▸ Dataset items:
+--

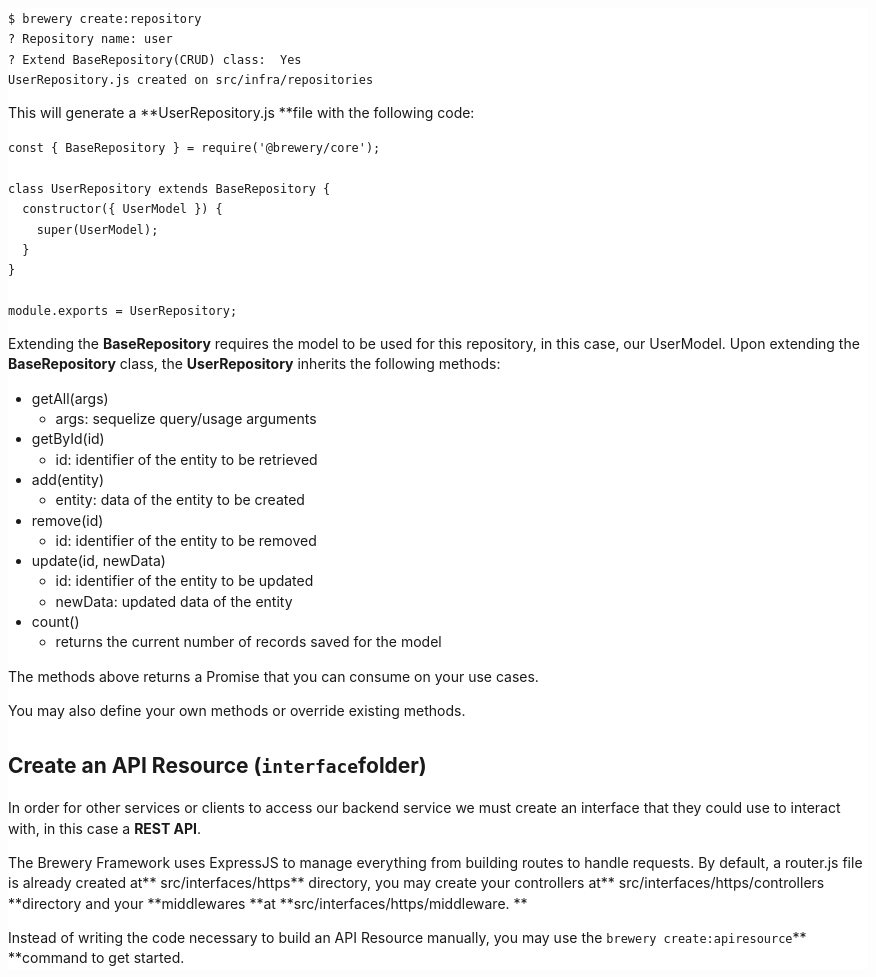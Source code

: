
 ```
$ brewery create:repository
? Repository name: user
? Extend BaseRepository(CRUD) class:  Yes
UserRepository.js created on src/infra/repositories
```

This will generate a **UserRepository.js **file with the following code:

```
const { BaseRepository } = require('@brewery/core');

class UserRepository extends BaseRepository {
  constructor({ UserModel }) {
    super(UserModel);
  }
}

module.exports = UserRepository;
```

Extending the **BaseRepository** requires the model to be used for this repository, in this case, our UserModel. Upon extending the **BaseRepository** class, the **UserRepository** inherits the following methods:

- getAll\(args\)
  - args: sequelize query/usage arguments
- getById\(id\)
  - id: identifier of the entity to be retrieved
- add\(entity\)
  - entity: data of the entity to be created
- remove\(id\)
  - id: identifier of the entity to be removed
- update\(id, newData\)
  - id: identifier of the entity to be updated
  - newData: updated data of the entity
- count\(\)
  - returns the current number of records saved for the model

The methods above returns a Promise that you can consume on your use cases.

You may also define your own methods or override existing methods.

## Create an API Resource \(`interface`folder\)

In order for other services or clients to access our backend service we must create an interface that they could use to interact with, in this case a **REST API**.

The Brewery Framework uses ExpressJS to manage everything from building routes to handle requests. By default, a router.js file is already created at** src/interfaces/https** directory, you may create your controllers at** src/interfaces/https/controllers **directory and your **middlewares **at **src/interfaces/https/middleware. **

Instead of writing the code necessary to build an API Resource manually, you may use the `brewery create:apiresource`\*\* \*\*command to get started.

+--

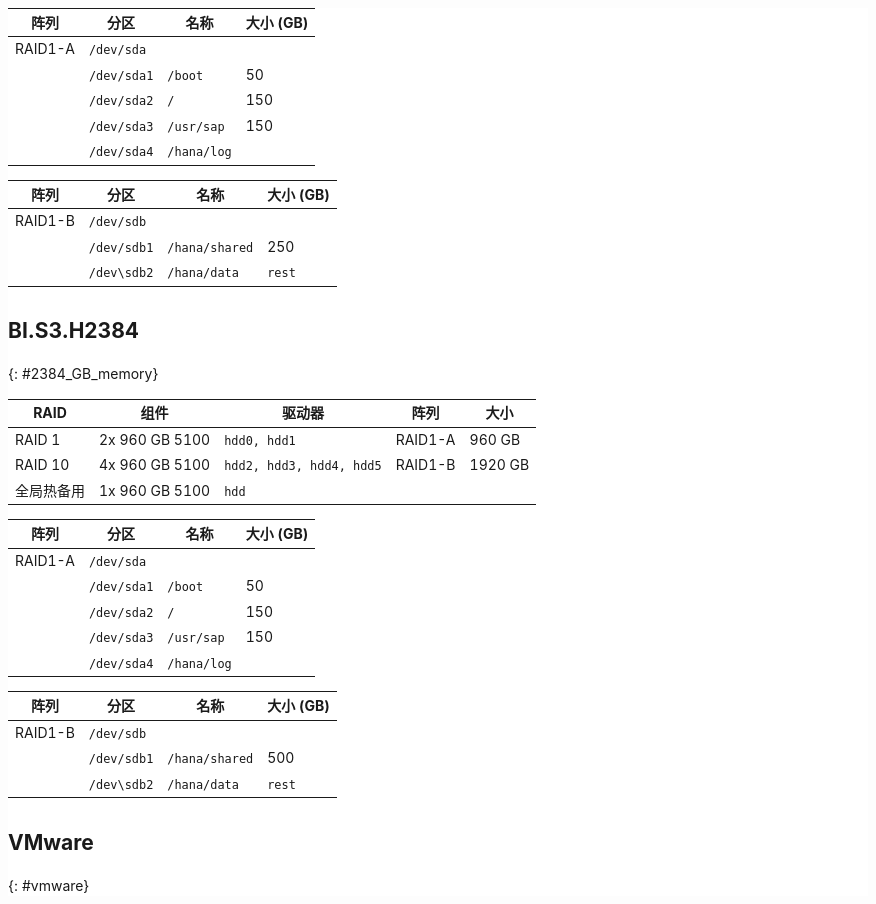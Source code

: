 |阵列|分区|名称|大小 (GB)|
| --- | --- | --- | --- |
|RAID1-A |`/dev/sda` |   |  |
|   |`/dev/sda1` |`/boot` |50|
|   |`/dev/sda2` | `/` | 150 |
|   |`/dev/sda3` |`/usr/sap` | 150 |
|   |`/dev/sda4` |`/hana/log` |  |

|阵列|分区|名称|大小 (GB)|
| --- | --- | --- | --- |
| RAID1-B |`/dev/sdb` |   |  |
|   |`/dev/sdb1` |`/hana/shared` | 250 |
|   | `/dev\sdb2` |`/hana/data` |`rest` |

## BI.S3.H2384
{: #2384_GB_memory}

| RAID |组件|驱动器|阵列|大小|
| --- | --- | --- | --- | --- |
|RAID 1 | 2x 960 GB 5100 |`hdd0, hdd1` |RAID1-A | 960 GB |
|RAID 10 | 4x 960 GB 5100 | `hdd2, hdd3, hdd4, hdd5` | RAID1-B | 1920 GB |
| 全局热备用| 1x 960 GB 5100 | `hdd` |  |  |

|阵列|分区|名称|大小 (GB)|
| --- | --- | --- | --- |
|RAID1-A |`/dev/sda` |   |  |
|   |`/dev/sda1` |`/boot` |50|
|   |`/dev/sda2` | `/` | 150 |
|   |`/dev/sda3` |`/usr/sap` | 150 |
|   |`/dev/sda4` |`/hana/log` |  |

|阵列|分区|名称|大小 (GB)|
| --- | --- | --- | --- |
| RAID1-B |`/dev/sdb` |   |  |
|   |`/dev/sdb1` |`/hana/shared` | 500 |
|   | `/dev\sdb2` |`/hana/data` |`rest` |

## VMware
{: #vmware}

+--

Transcribe the records above exactly, beginning at the line that contains "- entity: data of the entity to be created" and ending with the line that contains "Instead of writing", both included, and nothing else.

▸ EXERCISE SOLUTION:
  - entity: data of the entity to be created
- remove\(id\)
  - id: identifier of the entity to be removed
- update\(id, newData\)
  - id: identifier of the entity to be updated
  - newData: updated data of the entity
- count\(\)
  - returns the current number of records saved for the model

The methods above returns a Promise that you can consume on your use cases.

You may also define your own methods or override existing methods.

## Create an API Resource \(`interface`folder\)

In order for other services or clients to access our backend service we must create an interface that they could use to interact with, in this case a **REST API**.

The Brewery Framework uses ExpressJS to manage everything from building routes to handle requests. By default, a router.js file is already created at** src/interfaces/https** directory, you may create your controllers at** src/interfaces/https/controllers **directory and your **middlewares **at **src/interfaces/https/middleware. **

Instead of writing the code necessary to build an API Resource manually, you may use the `brewery create:apiresource`\*\* \*\*command to get started.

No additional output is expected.